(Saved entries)
◇ ◇ ◇
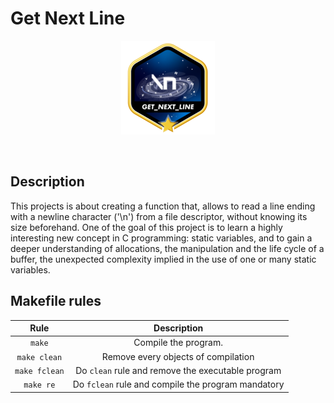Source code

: # Get Next Line

<p align="center">
<img src="image.png">
</p>

<p align="center">
</p>

</br>

## Description  

This projects is about creating a function that, allows to read a line ending with
a newline character ('\\n') from a file descriptor, without knowing its size beforehand. 
One of the goal of this project is to learn a highly interesting new concept in C 
programming: static variables, and to gain a deeper understanding of allocations,
the manipulation and the life cycle of a buffer, the unexpected complexity implied 
in the use of one or many static variables.

## Makefile rules

| Rule         |                 Description                             |
|:------------:|:-------------------------------------------------------:|
| `make`       | Compile the program.                                    |
| `make clean` | Remove every objects of compilation                     |
| `make fclean`| Do `clean` rule and remove the executable program       |
| `make re`    | Do `fclean` rule and compile the program mandatory      |
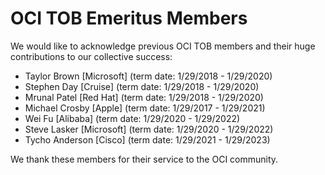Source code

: # OCI TOB Emeritus Members

We would like to acknowledge previous OCI TOB members and their huge contributions to our collective success:

* Taylor Brown [Microsoft] (term date: 1/29/2018 - 1/29/2020)
* Stephen Day [Cruise] (term date: 1/29/2018 - 1/29/2020)
* Mrunal Patel [Red Hat] (term date: 1/29/2018 - 1/29/2020)
* Michael Crosby [Apple] (term date: 1/29/2017 - 1/29/2021)
* Wei Fu [Alibaba] (term date: 1/29/2020 - 1/29/2022)
* Steve Lasker [Microsoft] (term date: 1/29/2020 - 1/29/2022)
* Tycho Anderson [Cisco] (term date: 1/29/2021 - 1/29/2023)

We thank these members for their service to the OCI community.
◇ ◇ ◇
◆ **The task**
Since the pictures are not wanted, set down only the rest of each record, exactly as above.

◆ **Written reply**
Source code

: # Get Next Line

<p align="center">
<img src="image.png">
</p>

<p align="center">
</p>

</br>

## Description  

This projects is about creating a function that, allows to read a line ending with
a newline character ('\\n') from a file descriptor, without knowing its size beforehand. 
One of the goal of this project is to learn a highly interesting new concept in C 
programming: static variables, and to gain a deeper understanding of allocations,
the manipulation and the life cycle of a buffer, the unexpected complexity implied 
in the use of one or many static variables.

## Makefile rules

| Rule         |                 Description                             |
|:------------:|:-------------------------------------------------------:|
| `make`       | Compile the program.                                    |
| `make clean` | Remove every objects of compilation                     |
| `make fclean`| Do `clean` rule and remove the executable program       |
| `make re`    | Do `fclean` rule and compile the program mandatory      |
Source code

: # OCI TOB Emeritus Members

We would like to acknowledge previous OCI TOB members and their huge contributions to our collective success:

* Taylor Brown [Microsoft] (term date: 1/29/2018 - 1/29/2020)
* Stephen Day [Cruise] (term date: 1/29/2018 - 1/29/2020)
* Mrunal Patel [Red Hat] (term date: 1/29/2018 - 1/29/2020)
* Michael Crosby [Apple] (term date: 1/29/2017 - 1/29/2021)
* Wei Fu [Alibaba] (term date: 1/29/2020 - 1/29/2022)
* Steve Lasker [Microsoft] (term date: 1/29/2020 - 1/29/2022)
* Tycho Anderson [Cisco] (term date: 1/29/2021 - 1/29/2023)

We thank these members for their service to the OCI community.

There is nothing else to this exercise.